Federal government transfers $300M to Alberta for disaster cleanup. An Ontario company TBM Service Group initially contracts a cattle drive with a Calgary hiring firm (About Service), then the Ontario company rescinds the contract and engages a BC company.

The Alberta government indicates it did not hire TBM Service Group.

It shouldn't be this difficult to follow the trail of money. Apparently, someone stands between the Alberta government and TBM Service Group. The Alberta government should reveal this information but I haven't seen it published, anywhere. Google seems to be unaware of it.



Ralph Goodale said:


> This is the payment thus far.
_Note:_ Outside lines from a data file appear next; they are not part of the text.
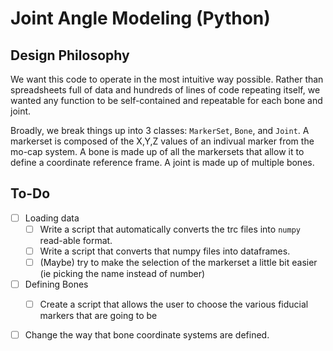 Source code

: # Joint Angle Modeling (Python)

## Design Philosophy
We want this code to operate in the most intuitive way possible. Rather than spreadsheets full of data and hundreds of lines of code repeating itself, we wanted any function to be self-contained and repeatable for each bone and joint.

Broadly, we break things up into 3 classes: `MarkerSet`, `Bone`, and `Joint`. A markerset is composed of the X,Y,Z values of an indivual marker from the mo-cap system. A bone is made up of all the markersets that allow it to define a coordinate reference frame. A joint is made up of multiple bones.

## To-Do
- [ ] Loading data
  - [ ] Write a script that automatically converts the trc files into `numpy` read-able format.
  - [ ] Write a script that converts that numpy files into dataframes.
  - [ ] (Maybe) try to make the selection of the markerset a little bit easier (ie picking the name instead of number)
- [ ] Defining Bones
  - [ ] Create a script that allows the user to choose the various fiducial markers that are going to be 





- [ ] Change the way that bone coordinate systems are defined.
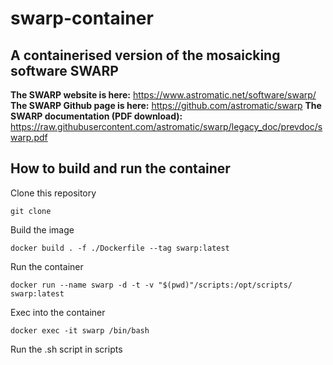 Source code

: # swarp-container
## A containerised version of the mosaicking software SWARP

**The SWARP website is here:** https://www.astromatic.net/software/swarp/
**The SWARP Github page is here:** https://github.com/astromatic/swarp
**The SWARP documentation (PDF download):** https://raw.githubusercontent.com/astromatic/swarp/legacy_doc/prevdoc/swarp.pdf

## How to build and run the container

Clone this repository

    git clone 

Build the image

    docker build . -f ./Dockerfile --tag swarp:latest

Run the container

    docker run --name swarp -d -t -v "$(pwd)"/scripts:/opt/scripts/ swarp:latest

Exec into the container

    docker exec -it swarp /bin/bash

Run the .sh script in scripts

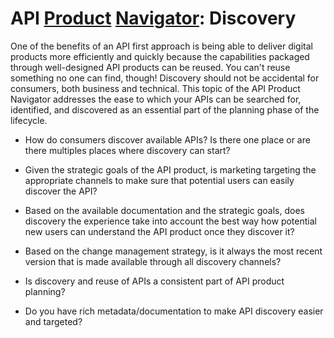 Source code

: # API [Product](./) [Navigator](../): Discovery

One of the benefits of an API first approach is being able to deliver digital products more efficiently and quickly because the capabilities packaged through well-designed API products can be reused. You can't reuse something no one can find, though! Discovery should not be accidental for consumers, both business and technical. This topic of the API Product Navigator addresses the ease to which your APIs can be searched for, identified, and discovered as an essential part of the planning phase of the lifecycle. 

* How do consumers discover available APIs? Is there one place or are there multiples places where discovery can start?

* Given the strategic goals of the API product, is marketing targeting the appropriate channels to make sure that potential users can easily discover the API?

* Based on the available documentation and the strategic goals, does discovery the experience take into account the best way how potential new users can understand the API product once they discover it?

* Based on the change management strategy, is it always the most recent version that is made available through all discovery channels?

* Is discovery and reuse of APIs a consistent part of API product planning?

* Do you have rich metadata/documentation to make API discovery easier and targeted?
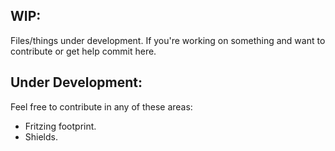 WIP:
-------------------
Files/things under development.
If you're working on something and want to contribute or get help commit here.

Under Development:
-------------------
Feel free to contribute in any of these areas:
 - Fritzing footprint.
 - Shields.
We fully expect that there will be additional obligations but we wanted to get this amount of money, about $300 million, into the hands of Albertans as quickly as possible.


http://globalnews.ca/news/2769323/p...ta-recovery-following-fort-mcmurray-wildfire/


----------



## sags (May 15, 2010)

What is being done in Fort Mac ? Does anyone on CMF live there for updates ?

In looking at some consumer websites rating insurance companies, some customers are very angry about the settlements offered.

Is collecting insurance a problem ? Is rebuilding homes a problem ?

In some southern US states they still haven't cleaned up, recovered or rebuilt since Hurricane Katrina.

As a Canadian I don't want my fellow Canadians to wait for help in rebuilding.

Information is the key to public pressure on insurance companies and the governments involved.

The media should be covering this every day. A Fort Mac update every single day, until Fort Mac fully recovers.

One sad fact about natural disasters and insurance, is that the property insurance companies increase premiums for all their policyholder base citing catastrophic losses as the reason, and too often the insurers overcharge the extra premium to profit from the disaster.

If we are all going to "chip in" that is fine with me...............but git er done and don't screw the people around.


----------



## olivaw (Nov 21, 2010)

Is it possible that we are in the inivitable stage where we examine the massive rebuilding project for irregularities because it is interesting? 

Many of my friends and associates who work in the trades have been employed in the rebuilding effort. Work is being provided to Albertans. 

I can't speak to insurance claims.


----------



## TomB19 (Sep 24, 2015)

That's good to read. Thanks olivaw.


----------